Pufferspeicher sorgt für wirtschaftlichen Betrieb

Kompakt informieren

  • Die Gemeinde Murg hat zum zweiten Mal die anstehende Modernisierung der Heizzentrale eines gemeindeeigenen Gebäudes zur Errichtung eines Nahwärmenetzes genutzt.
  • Die Grundlast wird über einen Hackschnitzel-Heizkessel abgedeckt, für die Spitzenlast steht ein Gas-Heizkessel zur Verfügung.
  • Ein unterirdisch eingebauter Pufferspeicher gewährleistet, dass der Hackschnitzel-Heizkessel mit langen Laufzeiten betrieben werden kann.

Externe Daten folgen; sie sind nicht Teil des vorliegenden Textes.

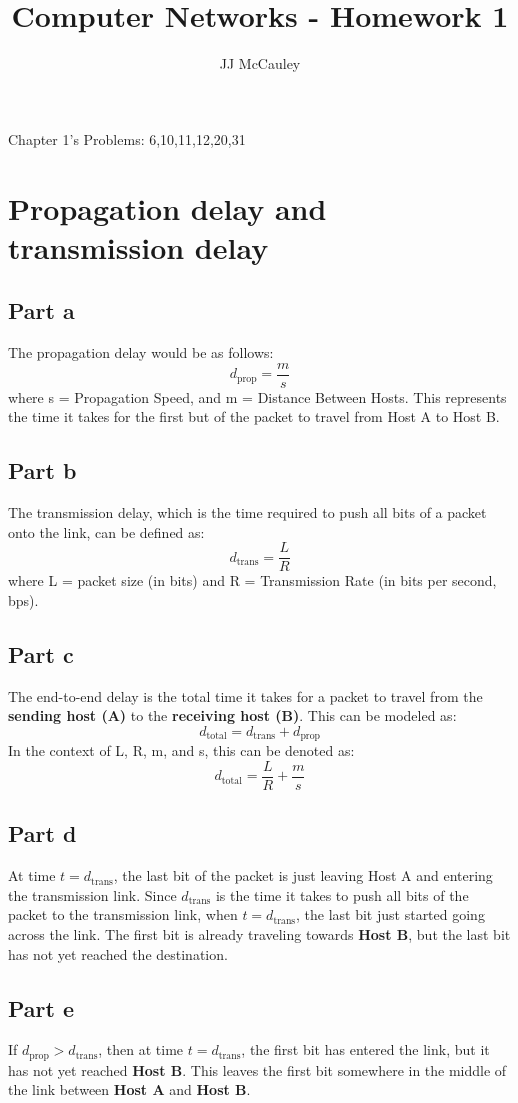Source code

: \documentclass{article}
\title{Computer Networks - Homework 1}
\author{JJ McCauley}
\begin{document}
\maketitle

Chapter 1's Problems: 6,10,11,12,20,31

\setcounter{section}{5}
\section{Propagation delay and transmission delay}
\subsection{Part a}
The propagation delay would be as follows:
\[
d_{\text{prop}} = \frac{m}{s}
\]
where s = Propagation Speed, and m = Distance  Between Hosts. This represents the time it takes for the first but of the packet to travel from Host A to Host B.
\subsection{Part b}
The transmission delay, which is the time required to push all bits of a packet onto the link, can be defined as:
\[
d_{\text{trans}} = \frac{L}{R}
\]
where L = packet size (in bits) and R = Transmission Rate (in bits per second, bps).
\subsection{Part c}
The end-to-end delay is the total time it takes for a packet to travel from the \textbf{sending host (A)} to the \textbf{receiving host (B)}. This can be modeled as:
\[
d_{\text{total}} = d_{\text{trans}} + d_{\text{prop}}
\]
In the context of L, R, m, and s, this can be denoted as:
\[
d_{\text{total}} = \frac{L}{R} + \frac{m}{s}
\]
\subsection{Part d}
At time $t = d_{\text{trans}}$, the last bit of the packet is just leaving Host A and entering the transmission link. Since $d_{\text{trans}}$ is the time it takes to push all bits of the packet to the transmission link, when $t = d_{\text{trans}}$, the last bit just started going across the link. The first bit is already traveling towards \textbf{Host B}, but the last bit has not yet reached the destination.
\subsection{Part e}
If $d_{\text{prop}} > d_{\text{trans}}$, then at time $t = d_{\text{trans}}$, the first bit has entered the link, but it has not yet reached \textbf{Host B}. This leaves the first bit somewhere in the middle of the link between \textbf{Host A} and \textbf{Host B}.
\end{document}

Unterirdische Speicherbehälter erfreuen sich zunehmender Beliebtheit, gerade bei der Modernisierung von großen, bisher mit Gas betriebenen Heizungsanlagen – wie in Murg. Ein Brennstoffspeicher war dort zuvor nicht erforderlich. Bei der Umstellung auf Hackschnitzel änderte sich das. Das Brennstofflager und der zusätzlich installierte Pufferspeicher wurden, weil dafür innerhalb des Gebäudes kein Platz war, im Zuge der Heizungsmodernisierung unterirdisch eingebaut.

Kommunales Contracting

Das Nahwärmenetz in Murg-Niederhof ist schon das zweite dieser Art in der 7000 Einwohner zählenden Gemeinde an der Schweizer Grenze, zwischen Hochrhein und Südschwarzwald. Wer denkt, Contracting und Nahwärme sei vor allem Sache großer Städte mit eigenen Stadtwerken, kann sich hier eines Besseren belehren lassen. Auf der Internetseite der Kommune erklärt Bürgermeister Adrian Schmidle, was Murg auszeichnet: „Wir sind eine lebendige Wohngemeinde mit hoher Lebenskultur und ökologischer Verantwortung. Wir sind offen, familienfreundlich und innovativ.“

In diesem Sinne hat Ortsbaumeister Wolfgang Vögtle die für alle Beteiligten lukrativen Konzepte realisieren lassen. Seine Idee: Immer wenn die Heizzentrale eines großen gemeindeeigenen Gebäudes modernisierungsbedürftig ist – wie zuletzt bei den Schulen im Zentrum von Murg und im Ortsteil Niederhof – werden benachbarte Hausbesitzer aufgefordert, sich zu beteiligen. Deren Vorteil ist, dass sie fortan nur noch die Wärme bezahlen und nicht mehr die Erneuerung ihrer Heiztechnik finanzieren müssen.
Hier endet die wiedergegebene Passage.